Passion, torn to tatters

I confess: I have as much trouble figuring out exactly what “our” culture, values and (the grander and even more fashionable- sounding) civilisation are as I do with those of the “West.” Still, if ignorance, hypocrisy and a penchant for losing, refined to an art form, are aspects of any or all of these (they are certainly predominant enough), then we may rest assured: the West’s alleged onslaught on our civilisation has been a dismal failure. If anything, each B-52 sortie and every Sharon-driven massacre seem to strengthen our resolve to cling even more tenaciously to these apparently precious cultural and civilisational attributes.

Blaming the oppressor for the ignorance and stupidity of the oppressed, no less than for their legitimate anger and/or futile acts of desperation, is valid enough. It is woefully inadequate, however, when we are trying to identify ways in which the oppressed can achieve liberation, and not just plead their cause before some ethereal court of global conscience. Barak, followed soon after by Sharon, literally pushed the Intifada to armed violence; the degradation of Palestinian armed struggle into the ubiquitous suicide operations of Hamas and Jihad was practically ordained by both the incalculable imbalance of the antagonists’ capacity to deploy armed violence, and the infinite brutality and lawlessness of the Israeli occupation. “Why are their children, their lives any more precious than ours?” The rhetorical question is bitterly genuine — especially bitter in view of the hypocrisy and racism that so clearly governs the responses of the world’s masters to “our” pain and suffering as opposed to “theirs.”

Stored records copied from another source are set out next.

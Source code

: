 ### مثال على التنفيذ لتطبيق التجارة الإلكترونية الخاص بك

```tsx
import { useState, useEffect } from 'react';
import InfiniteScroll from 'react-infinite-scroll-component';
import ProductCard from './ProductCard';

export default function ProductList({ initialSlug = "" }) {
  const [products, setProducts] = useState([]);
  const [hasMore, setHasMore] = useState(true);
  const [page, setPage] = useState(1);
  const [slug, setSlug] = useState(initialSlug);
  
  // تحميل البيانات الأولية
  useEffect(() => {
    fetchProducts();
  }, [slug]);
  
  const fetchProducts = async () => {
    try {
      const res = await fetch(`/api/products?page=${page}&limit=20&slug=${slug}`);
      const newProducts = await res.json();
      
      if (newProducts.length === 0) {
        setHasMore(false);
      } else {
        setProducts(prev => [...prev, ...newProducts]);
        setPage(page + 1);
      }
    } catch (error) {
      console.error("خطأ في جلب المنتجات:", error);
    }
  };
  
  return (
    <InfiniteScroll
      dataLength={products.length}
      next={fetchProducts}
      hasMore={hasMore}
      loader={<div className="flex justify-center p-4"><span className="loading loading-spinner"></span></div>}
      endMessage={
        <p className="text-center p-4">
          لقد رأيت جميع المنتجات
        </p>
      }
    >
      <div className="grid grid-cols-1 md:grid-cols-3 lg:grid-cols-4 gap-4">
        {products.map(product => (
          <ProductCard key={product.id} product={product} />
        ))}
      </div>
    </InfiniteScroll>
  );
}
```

These arguments have been raised over and over again, and not just by Arabs. The evidence is out there, for all to see (available, in the age of the Internet, at the click of a mouse), exposed and passionately argued by Palestinians from the occupied territories and outside them; by courageous Israelis from across the Green Line and by many “alternative,” if besieged, voices in the West. It has been eloquently and tenaciously expressed by that unique embodiment of human civilisation, British journalist Robert Fisk, who, having been beaten almost to death by Afghan refugees last week, was nevertheless able to say that he understood their anger.

Sharon could not have expected more of the latest wave of Hamas and Jihad suicide operations had he ordered them himself. This fact, glaringly obvious to anybody who is not totally blinded by vested interest, bigotry, stupidity or a combination thereof, says a lot about Sharon and the Israeli occupation. It also says a lot about Hamas and Jihad, and about the rest of “us” as well. Hamas and Jihad, Israel’s “archenemies,” carry out Sharon’s will, and “we” applaud. When we’re not applauding, we’re ranting and raving at the unfairness of it all; and when we’re not ranting and raving, we’re apologising and rationalising — all the while taking cold comfort in the justice of our cause.

The Intifada is all but lost. Arafat, besieged and humiliated, is on death row, his very life hostage to Sharon’s whim and a hitherto reluctant go-ahead from Washington. Sharon has finally been able to get in on the “war against terror,” with America’s blessing. The Palestinians are on the edge of civil war. The Arab regimes, cowering in fear of the next blow (the destruction of the PA, phase II of the war against terror, both? the prospects of chaos and mayhem are too horrific to conceive), are unable to hold a foreign ministers’ meeting.

But hey, what else could we do? They’ve forced us to it.

Meanwhile, we are supposed to look forward to Egyptian “character actor” Mohamed Sobhi performing no less than 14 roles in a TV serial dramatising the Protocols of the Elders of Zion, which apparently has had millions spent on it and is to be broadcast in many parts of our glorious Arab nation. The casting is apt. Sobhi is symptomatic of “the state of the nation” — or is it civilisation? Several years ago I had to suffer through a Hamlet performed by this man, hailed as one of our great actors. I’m no drama critic, but even I could recognise that Sobhi’s acting skills seem to lie precisely in “saw[ing] the air too much with… [his] hands” and “tear[ing] a passion to tatters.” Little wonder, perhaps, that he is so well admired; tearing a passion to tatters seems to be a particular predilection of “our civilisation” these days.

The Protocols of the Elders of Zion, as any moderately intelligent person who has taken the time to look it up knows, was invented by the Russian secret police to divert the masses’ anger away from the viciously oppressive Tzarist regime and to the Jews. It is an age-old trick, and is currently being deployed with much greater sophistication against Arabs and Muslims: Western capitalism’s Jews of choice at the beginning of the 21st century.

Sharon is murdering more Palestinians than ever before. Dubya is itching to expand his “war against terror” by targeting more Arabs and Muslims. The Arab regimes are cowering in fear and the masses are seething in futile anger. The region is poised over a precipice of chaos and mayhem. But hey, we cling to our civilisation. Funny that we should do so by reproducing one of the ugliest products of the West’s.

Mr. Hani Shukrallah is Managing Editor of Al-Ahram Weekly.